Each of these career types has its own set of learning barriers:
• In the bureaucratic career there is a risk of passive, risk-averse learning behavior and it is particularly difficult to develop accommodative learning.
• In the entrepreneurial career, the usual focus on action and objectives is at odds with the calm and reflection of divergent learning, in particular.
• In the professional career, there are already so many intrinsic, content challenges that these ‘knowledge workers’ sometimes do not take on extrinsic challenges and may have difficulty with application-oriented, convergent learning.
• In the boundaryless career there is a lot of experience of meta- learning, but professionals may be so exposed to fragmentation, discontinuity and an excess of information that confusion results, and systematic assimilative learning in particular becomes difficult.
Leadership and managerial effectiveness are very contextual. A manager who was successful in one context can be an abject failure in another one. Mismatch between our preferences and what a particular career type entails is a common stumbling block.
Henry Mintzberg put it this way in Managing:
Managers are not effective; matches are effective. There is no such thing as a good husband or a good wife, only a good couple. And so it is with managers and their units.

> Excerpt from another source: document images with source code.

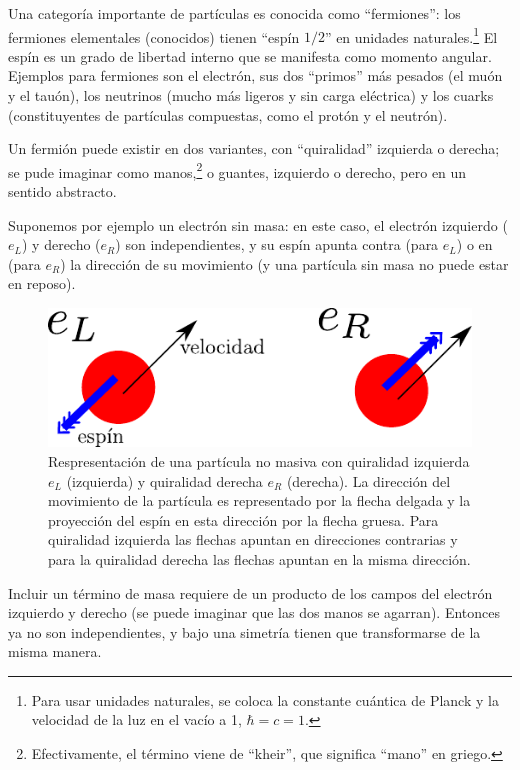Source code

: Una categor\'ia importante de part\'iculas es conocida como
``fermiones'': los fermiones elementales (conocidos) tienen
``esp\'in $1/2 $'' en unidades naturales.\footnote{Para
usar unidades naturales, se coloca la constante
cu\'antica de Planck y la velocidad de la luz en el vac\'io a 1,
$\hbar = c =1$.}
El esp\'in es un grado de libertad interno que se manifesta como
momento angular. Ejemplos para fermiones son el electr\'on, sus dos
``primos'' m\'as pesados (el mu\'on y el tau\'on), los neutrinos (mucho
m\'as ligeros y sin carga el\'ectrica) y los cuarks (constituyentes
de part\'iculas compuestas, como el prot\'on y el neutr\'on).

Un fermi\'on puede existir en dos variantes, con ``quiralidad''
izquierda o derecha; se pude imaginar como manos,\footnote{Efectivamente,
el t\'ermino viene de ``kheir'', que significa ``mano'' en griego.} 
o guantes, izquierdo o derecho, pero en un sentido abstracto.

Suponemos por ejemplo un electr\'{o}n sin masa: en este caso,
el electr\'on izquierdo ($e_L$) y derecho ($e_R$) son independientes,
y su esp\'in apunta contra (para $e_L$) o en (para $e_R$) la
direcci\'on de su movimiento (y una part\'icula sin masa no
puede estar en reposo).


\begin{figure}
\centering
\includegraphics[scale=1]{images/quiral.pdf}
\caption{Respresentaci\' on de una part\'icula no masiva con quiralidad izquierda $e_L$ (izquierda) y quiralidad derecha $e_R$ (derecha). La direcci\'on del movimiento de la part\'icula es representado por la flecha delgada y la proyecci\'on del esp\'in en esta direcci\'on por la flecha gruesa. Para quiralidad izquierda las flechas apuntan en direcciones contrarias y para la quiralidad derecha las flechas apuntan en la misma direcci\'on.}
\end{figure}
Incluir un t\'ermino de masa requiere de un producto de los campos
del electr\'on izquierdo y derecho (se puede imaginar que las dos
manos se agarran). Entonces ya no son independientes, y bajo una
simetr\'ia tienen que transformarse de la misma manera.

There may be people who fail in all managerial jobs, but there are none who can succeed in all of them. That is because a flaw that can be tolerable in one situation—indeed, be a positive quality—can prove fatal in another. It all depends on the match between the person and the context, at the time, for a time, so long as it lasts.
The trick is to figure out environments that are ideally suited for your own set of strengths, learning preferences and leadership styles, and making adjustments accordingly.
What career type are you currently in? Is it ideally suited for your talents and inclinations? What would an ideal scenario look like?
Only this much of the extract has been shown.